O Supremo Tribunal Federal estabeleceu critérios para restringir os chamados “penduricalhos”, verbas extras pagas a magistrados e membros do Ministério Público e definiu novos parâmetros para a remuneração dessas carreiras.
Pela decisão, os adicionais passam a ser limitados a até 35% do teto constitucional, hoje em R$46.366,19. Isso permite acréscimos de até R$16.228,16. O Supremo também autorizou o pagamento do adicional por tempo de serviço, que pode somar mais 35%, elevando o total de benefícios extras.
Na prática, a combinação dos dois mecanismos pode levar a ganhos adicionais de até 70% acima do teto, resultando em uma remuneração aproximada de R$78,8 mil mensais para juízes que recebem o valor máximo permitido.

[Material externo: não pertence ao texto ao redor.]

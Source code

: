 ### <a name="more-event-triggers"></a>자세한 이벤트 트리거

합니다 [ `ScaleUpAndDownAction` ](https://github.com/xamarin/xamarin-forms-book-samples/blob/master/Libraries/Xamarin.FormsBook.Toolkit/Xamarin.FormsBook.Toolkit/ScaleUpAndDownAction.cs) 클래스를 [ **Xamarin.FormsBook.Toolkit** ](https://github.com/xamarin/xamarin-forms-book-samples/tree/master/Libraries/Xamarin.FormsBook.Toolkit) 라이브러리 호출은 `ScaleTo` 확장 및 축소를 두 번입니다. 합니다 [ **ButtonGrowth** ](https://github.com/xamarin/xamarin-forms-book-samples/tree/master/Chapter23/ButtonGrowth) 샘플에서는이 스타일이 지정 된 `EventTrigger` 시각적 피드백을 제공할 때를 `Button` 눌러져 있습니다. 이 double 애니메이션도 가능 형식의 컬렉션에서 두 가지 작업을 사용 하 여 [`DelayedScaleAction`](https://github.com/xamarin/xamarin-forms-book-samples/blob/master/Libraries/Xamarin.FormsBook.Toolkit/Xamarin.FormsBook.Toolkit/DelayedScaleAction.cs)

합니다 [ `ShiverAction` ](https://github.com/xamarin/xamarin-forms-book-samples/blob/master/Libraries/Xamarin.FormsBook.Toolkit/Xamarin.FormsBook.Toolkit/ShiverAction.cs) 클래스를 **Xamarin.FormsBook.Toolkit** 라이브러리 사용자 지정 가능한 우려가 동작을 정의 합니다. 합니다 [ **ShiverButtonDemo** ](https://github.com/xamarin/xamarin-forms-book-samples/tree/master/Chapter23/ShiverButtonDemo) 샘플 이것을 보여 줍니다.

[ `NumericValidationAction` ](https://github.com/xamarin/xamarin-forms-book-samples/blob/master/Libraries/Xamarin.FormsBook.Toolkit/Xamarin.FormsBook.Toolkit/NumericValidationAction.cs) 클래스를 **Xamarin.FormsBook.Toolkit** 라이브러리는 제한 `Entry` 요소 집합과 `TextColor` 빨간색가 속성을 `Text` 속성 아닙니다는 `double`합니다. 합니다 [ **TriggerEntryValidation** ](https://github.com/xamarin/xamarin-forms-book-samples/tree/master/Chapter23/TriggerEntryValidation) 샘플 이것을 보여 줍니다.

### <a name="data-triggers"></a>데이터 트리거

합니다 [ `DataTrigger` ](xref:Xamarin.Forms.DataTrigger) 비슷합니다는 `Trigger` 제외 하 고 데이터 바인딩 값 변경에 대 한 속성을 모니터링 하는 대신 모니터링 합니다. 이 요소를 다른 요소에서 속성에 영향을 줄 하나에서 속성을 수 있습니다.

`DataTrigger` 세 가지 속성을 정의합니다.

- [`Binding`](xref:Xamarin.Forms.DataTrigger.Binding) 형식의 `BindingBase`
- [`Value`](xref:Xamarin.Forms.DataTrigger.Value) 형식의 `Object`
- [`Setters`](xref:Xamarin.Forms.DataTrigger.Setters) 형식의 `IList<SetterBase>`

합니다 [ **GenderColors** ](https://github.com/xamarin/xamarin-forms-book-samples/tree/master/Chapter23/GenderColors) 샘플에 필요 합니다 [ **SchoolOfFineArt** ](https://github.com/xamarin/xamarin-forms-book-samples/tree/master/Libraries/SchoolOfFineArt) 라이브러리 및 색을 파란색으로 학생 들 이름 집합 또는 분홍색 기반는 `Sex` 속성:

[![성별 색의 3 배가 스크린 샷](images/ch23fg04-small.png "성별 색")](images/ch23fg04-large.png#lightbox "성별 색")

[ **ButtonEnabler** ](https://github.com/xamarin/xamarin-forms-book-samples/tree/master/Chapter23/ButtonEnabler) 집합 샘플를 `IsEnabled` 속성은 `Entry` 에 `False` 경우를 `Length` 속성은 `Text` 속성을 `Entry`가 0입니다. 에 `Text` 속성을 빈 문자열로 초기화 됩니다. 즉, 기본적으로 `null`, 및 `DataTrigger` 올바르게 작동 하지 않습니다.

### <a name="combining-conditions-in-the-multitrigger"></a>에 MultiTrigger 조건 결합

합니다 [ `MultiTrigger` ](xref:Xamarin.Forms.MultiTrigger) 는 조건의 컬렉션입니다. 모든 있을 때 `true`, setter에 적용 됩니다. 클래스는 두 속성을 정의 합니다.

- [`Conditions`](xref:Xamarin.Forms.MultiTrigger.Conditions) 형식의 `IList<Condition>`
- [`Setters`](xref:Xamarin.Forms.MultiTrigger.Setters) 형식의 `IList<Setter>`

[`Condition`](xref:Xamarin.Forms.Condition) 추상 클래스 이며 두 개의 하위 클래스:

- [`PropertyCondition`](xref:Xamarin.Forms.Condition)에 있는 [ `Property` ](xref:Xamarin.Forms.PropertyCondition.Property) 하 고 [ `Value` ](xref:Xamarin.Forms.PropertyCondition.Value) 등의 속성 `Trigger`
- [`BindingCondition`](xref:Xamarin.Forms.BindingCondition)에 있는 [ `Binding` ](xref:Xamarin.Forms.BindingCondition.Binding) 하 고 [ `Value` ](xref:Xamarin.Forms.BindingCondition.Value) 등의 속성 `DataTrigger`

As regras valem igualmente para integrantes do Ministério Público, já que o regime remuneratório das duas carreiras é equiparado. As mudanças passam a valer a partir do mês-base de abril, com impacto nos salários pagos em maio.
A decisão do STF terá efeito até que o Congresso Nacional aprove uma legislação específica sobre o tema. O tribunal também determinou o fim imediato de benefícios considerados inconstitucionais.
Os “penduricalhos” são adicionais que elevam os salários além do limite previsto na Constituição, incluindo auxílios diversos. Especialistas apontam que esses pagamentos somam bilhões de reais por ano e pressionam o orçamento público, reduzindo a margem para investimentos em outras áreas.